→ **Task requirements**:
Nothing below is to be printed except the lines between the line holding "Эйлера-Лагранжа), а также" and the line holding "Если $\delta$ достаточно", inclusive, each exactly as it appears.

→ **Input for this task**:
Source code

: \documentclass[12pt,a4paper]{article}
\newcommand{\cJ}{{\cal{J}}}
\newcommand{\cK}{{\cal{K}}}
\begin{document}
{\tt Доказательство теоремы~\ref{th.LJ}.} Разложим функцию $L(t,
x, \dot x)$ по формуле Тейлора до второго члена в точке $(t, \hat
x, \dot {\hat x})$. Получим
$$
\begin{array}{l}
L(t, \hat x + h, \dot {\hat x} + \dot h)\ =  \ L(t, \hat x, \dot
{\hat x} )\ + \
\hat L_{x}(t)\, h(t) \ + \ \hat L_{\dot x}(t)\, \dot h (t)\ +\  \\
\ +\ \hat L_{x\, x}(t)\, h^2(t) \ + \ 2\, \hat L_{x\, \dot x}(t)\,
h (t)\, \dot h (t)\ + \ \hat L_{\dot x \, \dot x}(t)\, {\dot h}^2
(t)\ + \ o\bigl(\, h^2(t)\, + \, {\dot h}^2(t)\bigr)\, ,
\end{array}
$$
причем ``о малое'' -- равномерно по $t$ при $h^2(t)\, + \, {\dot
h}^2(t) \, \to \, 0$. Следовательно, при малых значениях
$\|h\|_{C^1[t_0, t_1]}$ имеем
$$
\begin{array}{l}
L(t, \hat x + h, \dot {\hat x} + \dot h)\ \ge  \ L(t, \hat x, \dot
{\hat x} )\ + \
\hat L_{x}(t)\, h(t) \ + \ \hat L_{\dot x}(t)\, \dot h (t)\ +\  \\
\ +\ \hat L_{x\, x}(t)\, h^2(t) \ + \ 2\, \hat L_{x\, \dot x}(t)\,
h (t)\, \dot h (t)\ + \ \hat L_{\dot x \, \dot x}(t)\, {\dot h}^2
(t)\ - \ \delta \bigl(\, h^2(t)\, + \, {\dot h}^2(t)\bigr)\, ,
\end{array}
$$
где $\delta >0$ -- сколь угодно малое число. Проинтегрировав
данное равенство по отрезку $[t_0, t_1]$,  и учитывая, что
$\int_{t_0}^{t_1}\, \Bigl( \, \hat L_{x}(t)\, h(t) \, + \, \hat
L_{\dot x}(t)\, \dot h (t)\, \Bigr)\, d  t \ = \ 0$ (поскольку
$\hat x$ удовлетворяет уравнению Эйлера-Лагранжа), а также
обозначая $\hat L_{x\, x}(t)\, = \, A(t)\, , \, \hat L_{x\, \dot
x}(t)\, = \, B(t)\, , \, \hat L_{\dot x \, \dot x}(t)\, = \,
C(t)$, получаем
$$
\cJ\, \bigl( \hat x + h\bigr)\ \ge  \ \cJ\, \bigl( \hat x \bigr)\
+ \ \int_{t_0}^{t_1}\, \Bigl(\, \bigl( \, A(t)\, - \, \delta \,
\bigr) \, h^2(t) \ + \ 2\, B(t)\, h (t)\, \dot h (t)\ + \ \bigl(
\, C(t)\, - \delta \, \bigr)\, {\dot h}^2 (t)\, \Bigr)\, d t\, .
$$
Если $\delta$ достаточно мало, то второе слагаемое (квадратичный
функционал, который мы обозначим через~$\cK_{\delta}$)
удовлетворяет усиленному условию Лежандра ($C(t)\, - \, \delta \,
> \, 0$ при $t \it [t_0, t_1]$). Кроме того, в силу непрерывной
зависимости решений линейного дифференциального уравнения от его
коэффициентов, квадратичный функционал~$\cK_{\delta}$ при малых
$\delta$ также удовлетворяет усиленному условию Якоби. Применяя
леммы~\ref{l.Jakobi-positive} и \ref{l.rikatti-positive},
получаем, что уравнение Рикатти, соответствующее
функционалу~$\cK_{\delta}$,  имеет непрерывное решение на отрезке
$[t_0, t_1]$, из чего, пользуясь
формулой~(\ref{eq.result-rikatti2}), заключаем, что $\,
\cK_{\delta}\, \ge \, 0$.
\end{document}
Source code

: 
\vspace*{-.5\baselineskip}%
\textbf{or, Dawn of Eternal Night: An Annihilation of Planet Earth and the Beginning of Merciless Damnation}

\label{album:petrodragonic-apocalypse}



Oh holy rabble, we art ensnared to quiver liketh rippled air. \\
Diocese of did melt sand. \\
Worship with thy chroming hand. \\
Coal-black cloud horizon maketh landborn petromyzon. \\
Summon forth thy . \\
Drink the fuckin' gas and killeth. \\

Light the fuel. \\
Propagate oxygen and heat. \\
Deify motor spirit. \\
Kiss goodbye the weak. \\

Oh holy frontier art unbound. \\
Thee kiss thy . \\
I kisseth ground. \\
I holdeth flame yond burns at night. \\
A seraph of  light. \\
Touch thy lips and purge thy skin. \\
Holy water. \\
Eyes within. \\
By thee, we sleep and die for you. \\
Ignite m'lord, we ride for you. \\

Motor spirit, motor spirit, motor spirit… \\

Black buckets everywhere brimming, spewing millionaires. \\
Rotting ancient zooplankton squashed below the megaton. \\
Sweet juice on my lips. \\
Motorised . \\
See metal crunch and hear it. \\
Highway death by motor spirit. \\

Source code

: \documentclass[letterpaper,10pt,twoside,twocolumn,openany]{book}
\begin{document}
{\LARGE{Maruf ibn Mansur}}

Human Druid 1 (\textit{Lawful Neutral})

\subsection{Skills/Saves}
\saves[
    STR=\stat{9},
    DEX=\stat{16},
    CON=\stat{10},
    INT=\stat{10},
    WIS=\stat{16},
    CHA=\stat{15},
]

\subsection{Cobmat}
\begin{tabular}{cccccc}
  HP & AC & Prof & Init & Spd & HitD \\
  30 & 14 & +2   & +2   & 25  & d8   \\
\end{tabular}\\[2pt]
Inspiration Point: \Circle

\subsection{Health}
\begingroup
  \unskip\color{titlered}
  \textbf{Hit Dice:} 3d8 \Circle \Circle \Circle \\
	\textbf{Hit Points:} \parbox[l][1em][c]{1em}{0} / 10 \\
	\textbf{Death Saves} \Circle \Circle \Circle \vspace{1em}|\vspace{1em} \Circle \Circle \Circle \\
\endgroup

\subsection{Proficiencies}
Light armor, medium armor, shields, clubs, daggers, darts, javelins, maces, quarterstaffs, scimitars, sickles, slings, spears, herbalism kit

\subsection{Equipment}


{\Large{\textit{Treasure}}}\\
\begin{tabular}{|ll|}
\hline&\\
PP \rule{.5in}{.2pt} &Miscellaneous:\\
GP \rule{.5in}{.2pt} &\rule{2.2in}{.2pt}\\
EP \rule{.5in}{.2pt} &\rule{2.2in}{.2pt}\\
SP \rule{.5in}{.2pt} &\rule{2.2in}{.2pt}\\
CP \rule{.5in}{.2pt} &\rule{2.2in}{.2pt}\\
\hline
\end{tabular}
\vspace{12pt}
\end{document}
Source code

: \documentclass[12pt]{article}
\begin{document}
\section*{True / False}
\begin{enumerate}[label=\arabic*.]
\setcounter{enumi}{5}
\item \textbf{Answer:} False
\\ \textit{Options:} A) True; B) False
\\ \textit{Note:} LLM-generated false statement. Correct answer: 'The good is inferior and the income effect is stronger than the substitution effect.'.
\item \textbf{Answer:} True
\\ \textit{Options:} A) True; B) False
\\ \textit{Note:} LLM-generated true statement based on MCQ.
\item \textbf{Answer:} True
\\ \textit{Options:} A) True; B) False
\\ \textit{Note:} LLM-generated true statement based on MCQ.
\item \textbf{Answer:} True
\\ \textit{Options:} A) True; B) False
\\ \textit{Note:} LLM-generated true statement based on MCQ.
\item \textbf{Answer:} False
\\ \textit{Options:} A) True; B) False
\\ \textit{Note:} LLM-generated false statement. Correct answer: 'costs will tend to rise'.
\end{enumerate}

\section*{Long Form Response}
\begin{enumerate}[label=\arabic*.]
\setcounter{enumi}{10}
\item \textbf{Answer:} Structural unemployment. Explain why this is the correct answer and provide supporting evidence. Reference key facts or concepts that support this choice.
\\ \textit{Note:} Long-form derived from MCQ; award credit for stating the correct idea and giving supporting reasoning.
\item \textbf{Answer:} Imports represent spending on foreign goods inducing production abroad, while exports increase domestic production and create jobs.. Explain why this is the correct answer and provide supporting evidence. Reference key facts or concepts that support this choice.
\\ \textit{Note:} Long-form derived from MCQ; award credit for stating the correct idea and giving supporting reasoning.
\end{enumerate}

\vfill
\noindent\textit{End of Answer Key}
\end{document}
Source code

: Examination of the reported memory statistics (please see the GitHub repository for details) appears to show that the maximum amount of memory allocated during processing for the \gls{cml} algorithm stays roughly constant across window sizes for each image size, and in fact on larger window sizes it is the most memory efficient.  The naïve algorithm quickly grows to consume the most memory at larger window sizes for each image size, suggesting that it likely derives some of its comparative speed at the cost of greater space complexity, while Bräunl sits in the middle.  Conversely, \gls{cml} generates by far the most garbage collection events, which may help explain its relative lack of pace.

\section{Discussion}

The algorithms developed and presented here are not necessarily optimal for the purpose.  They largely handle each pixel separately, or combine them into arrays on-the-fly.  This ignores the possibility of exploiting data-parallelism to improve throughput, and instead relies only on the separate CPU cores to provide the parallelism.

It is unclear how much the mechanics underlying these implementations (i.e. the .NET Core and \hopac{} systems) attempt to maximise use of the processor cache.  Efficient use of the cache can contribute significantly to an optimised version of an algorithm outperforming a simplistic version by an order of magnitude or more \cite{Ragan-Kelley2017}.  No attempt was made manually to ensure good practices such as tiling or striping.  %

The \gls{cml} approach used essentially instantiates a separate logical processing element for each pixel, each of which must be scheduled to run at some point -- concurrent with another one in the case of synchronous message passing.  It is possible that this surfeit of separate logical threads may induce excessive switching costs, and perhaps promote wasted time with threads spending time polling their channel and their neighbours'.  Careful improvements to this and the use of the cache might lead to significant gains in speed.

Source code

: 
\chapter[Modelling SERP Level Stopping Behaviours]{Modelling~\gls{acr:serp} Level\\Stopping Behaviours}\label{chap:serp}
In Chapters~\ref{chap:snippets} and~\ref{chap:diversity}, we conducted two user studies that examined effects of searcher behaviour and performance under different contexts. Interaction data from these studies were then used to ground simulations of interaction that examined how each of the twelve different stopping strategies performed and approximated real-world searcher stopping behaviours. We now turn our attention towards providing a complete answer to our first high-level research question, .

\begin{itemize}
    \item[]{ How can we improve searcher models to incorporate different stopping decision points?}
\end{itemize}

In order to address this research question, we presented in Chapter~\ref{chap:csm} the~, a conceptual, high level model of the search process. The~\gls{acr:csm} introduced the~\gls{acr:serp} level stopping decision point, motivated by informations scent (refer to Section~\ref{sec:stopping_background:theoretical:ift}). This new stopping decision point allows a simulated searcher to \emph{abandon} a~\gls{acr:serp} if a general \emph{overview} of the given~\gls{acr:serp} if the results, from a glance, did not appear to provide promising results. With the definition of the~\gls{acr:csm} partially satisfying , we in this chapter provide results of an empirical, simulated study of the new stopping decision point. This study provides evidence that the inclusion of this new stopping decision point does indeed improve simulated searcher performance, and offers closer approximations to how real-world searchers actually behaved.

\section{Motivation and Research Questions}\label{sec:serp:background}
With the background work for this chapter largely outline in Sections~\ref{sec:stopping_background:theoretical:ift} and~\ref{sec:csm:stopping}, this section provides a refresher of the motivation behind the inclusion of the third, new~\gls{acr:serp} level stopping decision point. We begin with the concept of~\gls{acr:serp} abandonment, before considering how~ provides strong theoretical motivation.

→ **Task result**:
$\hat x$ удовлетворяет уравнению Эйлера-Лагранжа), а также
обозначая $\hat L_{x\, x}(t)\, = \, A(t)\, , \, \hat L_{x\, \dot
x}(t)\, = \, B(t)\, , \, \hat L_{\dot x \, \dot x}(t)\, = \,
C(t)$, получаем
$$
\cJ\, \bigl( \hat x + h\bigr)\ \ge  \ \cJ\, \bigl( \hat x \bigr)\
+ \ \int_{t_0}^{t_1}\, \Bigl(\, \bigl( \, A(t)\, - \, \delta \,
\bigr) \, h^2(t) \ + \ 2\, B(t)\, h (t)\, \dot h (t)\ + \ \bigl(
\, C(t)\, - \delta \, \bigr)\, {\dot h}^2 (t)\, \Bigr)\, d t\, .
$$
Если $\delta$ достаточно мало, то второе слагаемое (квадратичный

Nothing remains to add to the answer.